Zhang Chengxin, Zheng Wei, Cheng Micah, Omenn Gilbert S, Freddolino Peter L, Zhang Yang
Department of Computational Medicine and Bioinformatics, University of Michigan, Ann Arbor, Michigan 48109, United States.
Department of Electrical Engineering and Computer Science, University of Michigan, Ann Arbor, Michigan 48109, United States.
J Proteome Res. 2021 Feb 5;20(2):1178-1189. doi: 10.1021/acs.jproteome.0c00359. Epub 2021 Jan 4.

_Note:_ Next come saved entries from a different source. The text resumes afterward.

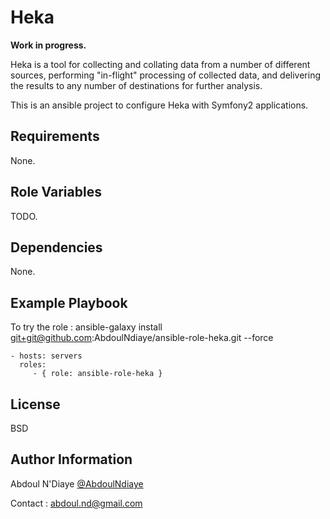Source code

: Heka
====

__Work in progress.__

Heka is a tool for collecting and collating data from a number of different sources, performing "in-flight" processing of collected data, and delivering the results to any number of destinations for further analysis.

This is an ansible project to configure Heka with Symfony2 applications.

Requirements
------------

None.

Role Variables
--------------

TODO.

Dependencies
------------

None.

Example Playbook
----------------

To try the role : ansible-galaxy install git+git@github.com:AbdoulNdiaye/ansible-role-heka.git --force

    - hosts: servers
      roles:
         - { role: ansible-role-heka }

License
-------

BSD

Author Information
------------------

Abdoul N'Diaye [@AbdoulNdiaye](https://twitter.com/AbdoulNDiaye)

Contact : <abdoul.nd@gmail.com>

When the JCVI-syn3.0 genome was designed and implemented in 2016 as the minimal genome of a free-living organism, approximately one-third of the 438 protein-coding genes had no known function. Subsequent refinement into JCVI-syn3A led to inclusion of 16 additional protein-coding genes, including several unknown functions, resulting in an improved growth phenotype. Here, we seek to unveil the biological roles and protein-protein interaction (PPI) networks for these poorly characterized proteins using state-of-the-art deep learning contact-assisted structure prediction, followed by structure-based annotation of functions and PPI predictions. Our pipeline is able to confidently assign functions for many previously unannotated proteins such as putative vitamin transporters, which suggest the importance of nutrient uptake even in a minimized genome. Remarkably, despite the artificial selection of genes in the minimal syn3 genome, our reconstructed PPI network still shows a power law distribution of node degrees typical of naturally evolved bacterial PPI networks. Making use of our framework for combined structure/function/interaction modeling, we are able to identify both fundamental aspects of network biology that are retained in a minimal proteome and additional essential functions not yet recognized among the poorly annotated components of the syn3.0 and syn3A proteomes.
2016年,当JCVI-syn3.0基因组作为自由生活生物体的最小基因组被设计并实现时,438个蛋白质编码基因中约有三分之一的功能未知。随后对JCVI-syn3A进行的优化导致增加了16个额外的蛋白质编码基因,其中包括几个功能未知的基因,从而改善了生长表型。在这里,我们试图利用最先进的深度学习接触辅助结构预测,揭示这些特征不明确的蛋白质的生物学作用和蛋白质-蛋白质相互作用(PPI)网络,随后基于结构进行功能注释和PPI预测。我们的流程能够自信地为许多以前未注释的蛋白质分配功能,如假定的维生素转运蛋白,这表明即使在最小化的基因组中,营养物质摄取也很重要。值得注意的是,尽管在最小化的syn3基因组中进行了基因人工选择,但我们重建的PPI网络仍然显示出自然进化的细菌PPI网络典型的节点度幂律分布。利用我们的结构/功能/相互作用联合建模框架,我们能够识别在最小蛋白质组中保留的网络生物学基本方面,以及在syn3.0和syn3A蛋白质组注释不充分的成分中尚未识别的其他基本功能。